By Morgan Elyse Christensen
The girl wants everything in pink and purple. The boy refuses to even look at anything that is. She wants to read books and play with fluffy kittens. He wants to laugh at farts and destroy things in video games. Trying to debunk stereotypes and teach 10-year-olds the importance of gender equity in a 4th grade world where these boy/girl clichés are all that seem to give them a sense of identity – especially with schoolmates – seems to be almost a lost cause. However, after having a reassuring conversation with my boy/girl twins about feminism from their perspectives, I have a feeling that, on a deeper level, I must be doing something right.
We talked about equal pay for women, women’s representation in the arts, and the illusion of male over female competency on the job. I told them that, on average, men make more money than women and that there are less works of art by female artists in most museums all over the world. My son gasped and said, “That’s not fair!” I said, “I know!”
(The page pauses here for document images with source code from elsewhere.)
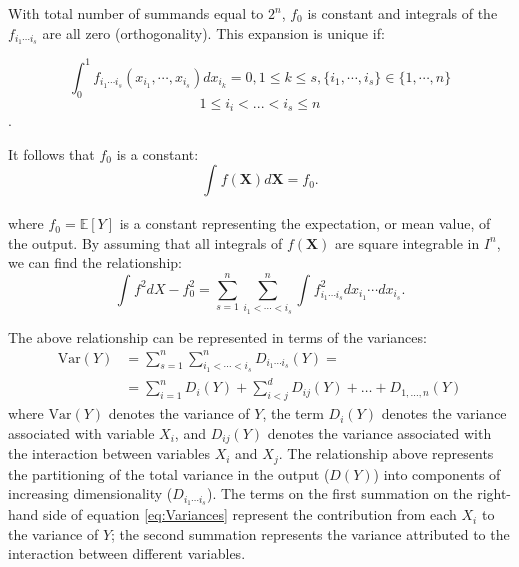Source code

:\documentclass[12pt]{article}
\begin{document}
{With total number of summands equal to $2^{n}$, $f_{0}$ is constant and integrals of the $f_{i_{1}\cdots i_{s}}$ are all zero (orthogonality). This expansion is unique if:

\begin{equation}
	\int_{0}^{1}f_{i_{1}\cdots i_{s}}(x_{i_{1}},\cdots,x_{i_{s}})dx_{i_{k}}=0,1\leq k\leq s, \{i_{1},\cdots,i_{s}\}\in\{1,\cdots,n\}
\end{equation}
\[1\leq i_{i}<...<i_{s}\leq n\].

 It follows that $f_{0}$ is a constant:
\begin{equation}
\int^{}_{}f(\mathbf{X})d\mathbf{X}=f_{0}.
\end{equation}

where $f_{0}=\mathbb{E}[Y]$ is a constant representing the expectation, or mean value, of the output.  By assuming that all integrals of $f(\mathbf{X})$ are square integrable in $I^{n}$, we can find the relationship:
\begin{equation}
	\int^{}_{}f^{2}dX-f^{2}_{0}=\sum^{n}_{s=1}\sum^{n}_{i_{1}<\cdots<i_{s}}\int^{}_{}f^{2}_{i_{1}\cdots i_{s}}dx_{i_{1}}\cdots dx_{i_{s}}.
\end{equation}

\vspace{0.5cm}
The above relationship can be represented in terms of the variances:
\begin{equation} \label{eq:Variances}
\begin{split}
\text{Var}(Y) & =\sum^{n}_{s=1}\sum^{n}_{i_{1}<\cdots<i_{s}}D_{i_{1}\cdots i_{s}}(Y)= \\
& = \sum_{i=1}^{n} D_{i}(Y) + \displaystyle\sum_{i<j}^{d} D_{ij}(Y) + \dots + D_{1,\dots,n}(Y)
\end{split}
\end{equation}
where $\text{Var}(Y)$ denotes the variance of $Y$, the term $D_{i}(Y)$ denotes the variance associated with variable $X_{i}$, and $D_{ij}(Y)$ denotes the variance associated with the interaction between variables $X_{i}$ and $X_{j}$. The relationship above represents the partitioning of the total variance in the output ($D(Y)$) into components of increasing dimensionality ($D_{i_{1}\cdots i_{s}}$). The terms on the first summation on the right-hand side of equation \ref{eq:Variances} represent the contribution from each $X_{i}$ to the variance of $Y$; the second summation represents the variance attributed to the interaction between different variables. 

}
\end{document}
Recently, their school held elections for school council. I asked them if they thought girls and boys were treated equally in the election. “Of course”, I thought to myself, “At this age they’ll surely be about equal.” To my surprise, however, my son replies, “A lot of people don’t vote for the girls because they think they’ll turn the school all girly-girlish like make the school paint the walls pink and put unicorns on them.”
Apparently, last year, there was only one girl on the council as treasurer. Contrariwise, this year the school has elected female members for the roles of president, vice president, and treasurer. Well, aren’t we just a little mirror of our 2013 Congress? On a side note, my daughter had her own thoughts about the voting process outside of the girl vs. boy agenda and, my, does she have a grasp on politics already. In her words: “Running for student council is just a huge popularity contest…I didn’t just vote for who was popular, though.”
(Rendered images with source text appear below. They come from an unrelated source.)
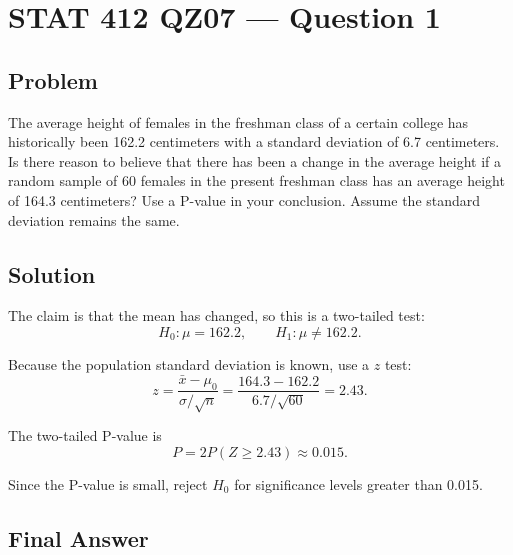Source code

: \documentclass[11pt]{article}
\begin{document}
\section*{STAT 412 QZ07 --- Question 1}

\subsection*{Problem}

The average height of females in the freshman class of a certain college has historically been 162.2 centimeters with a standard deviation of 6.7 centimeters. Is there reason to believe that there has been a change in the average height if a random sample of 60 females in the present freshman class has an average height of 164.3 centimeters? Use a P-value in your conclusion. Assume the standard deviation remains the same.

\subsection*{Solution}

The claim is that the mean has changed, so this is a two-tailed test:
\[
H_0:\mu=162.2,\qquad H_1:\mu\ne162.2.
\]

Because the population standard deviation is known, use a $z$ test:
\[
z=\frac{\bar{x}-\mu_0}{\sigma/\sqrt{n}}
=\frac{164.3-162.2}{6.7/\sqrt{60}}
=2.43.
\]

The two-tailed P-value is
\[
P=2P(Z\ge 2.43)\approx 0.015.
\]

Since the P-value is small, reject $H_0$ for significance levels greater than 0.015.

\subsection*{Final Answer}

\end{document}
So I asked them how they did vote and my son said, “Well, I voted for the girls because they were cut out for the job (I know, right?). They actually do their work in class. The boys who were running this year just goof off in school and on the bus.” My daughter said she voted for the girls as well. I asked her if that was just because they were girls like her, but she “didn’t just choose the girls because they were girls – they were just the people who worked best in class.”
So, despite their arguments over what’s “for girls” or what’s “for boys” and them passing this mentality on to their 5-year-old little brother (which, frankly, makes me cringe every time he says, “I want to play a boy song” because a female artist’s track is on Just Dance 3), I know that the underlying message is getting through. Whether it’s the little things like my youngest son finding a bottle of Hello Kitty bubbles in his stocking or the big moments like having these meaningful conversations, it’s working. I just hope that as they get older, and start to realize the physical differences in gender and their respective peer groups become even more influential, that I can maintain their understanding of equality between boy and girl, man and woman in the areas that truly matter.